当初インテイリアのお店から、「大理石のテーブルにコップの跡がついてしまって消えない、もともとの光沢に戻せるでしょうか?」という問い合わせがありました。何とそれが当店のお客様であるY様邸のテーブルだったんです。下見させてもらって、僕はグリジオカルニコだと思っていたのですが、グレースターダスト、という比較的新しく発表された石種だそうです。ダイニングテーブル「ハワード」
この案件、大理石メンテナンスの師匠新井田さんのブログに似た内容があり、まさに同じ製品と思われます。ワインや炭酸が大理石のカルシウム成分に作用して艶が引けてしまうんです。

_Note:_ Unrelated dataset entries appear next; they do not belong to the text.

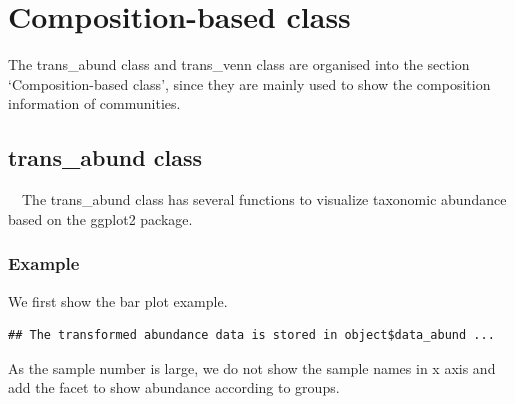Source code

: \documentclass[
]{book}
\newenvironment{Shaded}{\begin{snugshade}}{\end{snugshade}}
\newcommand{\AttributeTok}[1]{\textcolor[rgb]{0.77,0.63,0.00}{#1}}
\newcommand{\CommentTok}[1]{\textcolor[rgb]{0.56,0.35,0.01}{\textit{#1}}}
\newcommand{\DecValTok}[1]{\textcolor[rgb]{0.00,0.00,0.81}{#1}}
\newcommand{\FunctionTok}[1]{\textcolor[rgb]{0.00,0.00,0.00}{#1}}
\newcommand{\NormalTok}[1]{#1}
\newcommand{\OtherTok}[1]{\textcolor[rgb]{0.56,0.35,0.01}{#1}}
\newcommand{\SpecialCharTok}[1]{\textcolor[rgb]{0.00,0.00,0.00}{#1}}
\newcommand{\StringTok}[1]{\textcolor[rgb]{0.31,0.60,0.02}{#1}}
\begin{document}
\hypertarget{composition-based-class}{%
\chapter{Composition-based class}\label{composition-based-class}}

The trans\_abund class and trans\_venn class are organised into the section `Composition-based class',
since they are mainly used to show the composition information of communities.

\hypertarget{trans_abund-class}{%
\section{trans\_abund class}\label{trans_abund-class}}

　The trans\_abund class has several functions to visualize taxonomic abundance based on the ggplot2 package.

\hypertarget{example}{%
\subsection{Example}\label{example}}

We first show the bar plot example.

\begin{Shaded}
\end{Shaded}

\begin{verbatim}
## The transformed abundance data is stored in object$data_abund ...
\end{verbatim}

\begin{Shaded}
\end{Shaded}

As the sample number is large, we do not show the sample names in x axis and add the facet to show abundance according to groups.
\end{document}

これを防ぐためには、しっかり膜を作る方法でコーティングする必要があります。今から5年前にY様邸のダイニングテーブル、約半年にわたって試行錯誤して、ほぼやり方が固まりました。
コーティングしていても、5年も経つとY様曰く「日常使い」なので表面が荒れてきます。試しにコンパウンドで磨いてみたのですが、戻りません。それではと思ってコート剤を上塗りしてみましたが、やはりツヤツヤにはなりません。
そんな経過で、昨年の大掃除の時に、「春になったらテーブルを磨いてほしい」と声をかけてもらったので、本日メンテナンスしました。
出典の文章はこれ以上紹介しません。